### HOW TO COMPLETE THIS TASK
Take every line containing "false" from the material and copy it.

### DATA IN THIS EXERCISE
==================================================

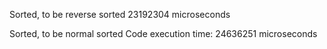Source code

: Sorted, to be reverse sorted
23192304 microseconds


Sorted, to be normal sorted
Code execution time: 24636251 microseconds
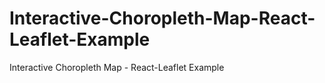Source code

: # Interactive-Choropleth-Map-React-Leaflet-Example
Interactive Choropleth Map - React-Leaflet Example
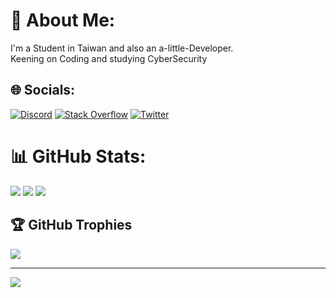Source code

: # 💫 About Me:
I'm a Student in Taiwan and also an a-little-Developer.<br>Keening on Coding and studying CyberSecurity


## 🌐 Socials:
[![Discord](https://img.shields.io/badge/Discord-%237289DA.svg?logo=discord&logoColor=white)](https://discord.com/users/531501209790709782) 
[![Stack Overflow](https://img.shields.io/badge/-Stackoverflow-FE7A16?logo=stack-overflow&logoColor=white)](https://stackoverflow.com/users/15520518)
[![Twitter](https://img.shields.io/badge/Twitter-%231DA1F2.svg?logo=Twitter&logoColor=white)](https://twitter.com/Kazmaku) 
# 📊 GitHub Stats:
![](https://github-readme-stats.vercel.app/api?username=Kazmaku&theme=ayu-mirage&hide_border=false&include_all_commits=true&count_private=true)
![](https://github-readme-streak-stats.herokuapp.com/?user=Kazmaku&theme=ayu-mirage&hide_border=false)
![](https://github-readme-stats.vercel.app/api/top-langs/?username=Kazmaku&theme=ayu-mirage&hide_border=false&include_all_commits=true&count_private=true&layout=compact)

## 🏆 GitHub Trophies
![](https://github-profile-trophy.vercel.app/?username=Kazmaku&theme=discord&no-frame=true&no-bg=true&margin-w=4)

---
[![](https://visitcount.itsvg.in/api?id=Kazmaku&icon=0&color=9)](https://visitcount.itsvg.in)

<!-- Proudly created with GPRM ( https://gprm.itsvg.in ) -->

==================================================

### SOLUTION BELOW
![](https://github-readme-stats.vercel.app/api?username=Kazmaku&theme=ayu-mirage&hide_border=false&include_all_commits=true&count_private=true)
![](https://github-readme-streak-stats.herokuapp.com/?user=Kazmaku&theme=ayu-mirage&hide_border=false)
![](https://github-readme-stats.vercel.app/api/top-langs/?username=Kazmaku&theme=ayu-mirage&hide_border=false&include_all_commits=true&count_private=true&layout=compact)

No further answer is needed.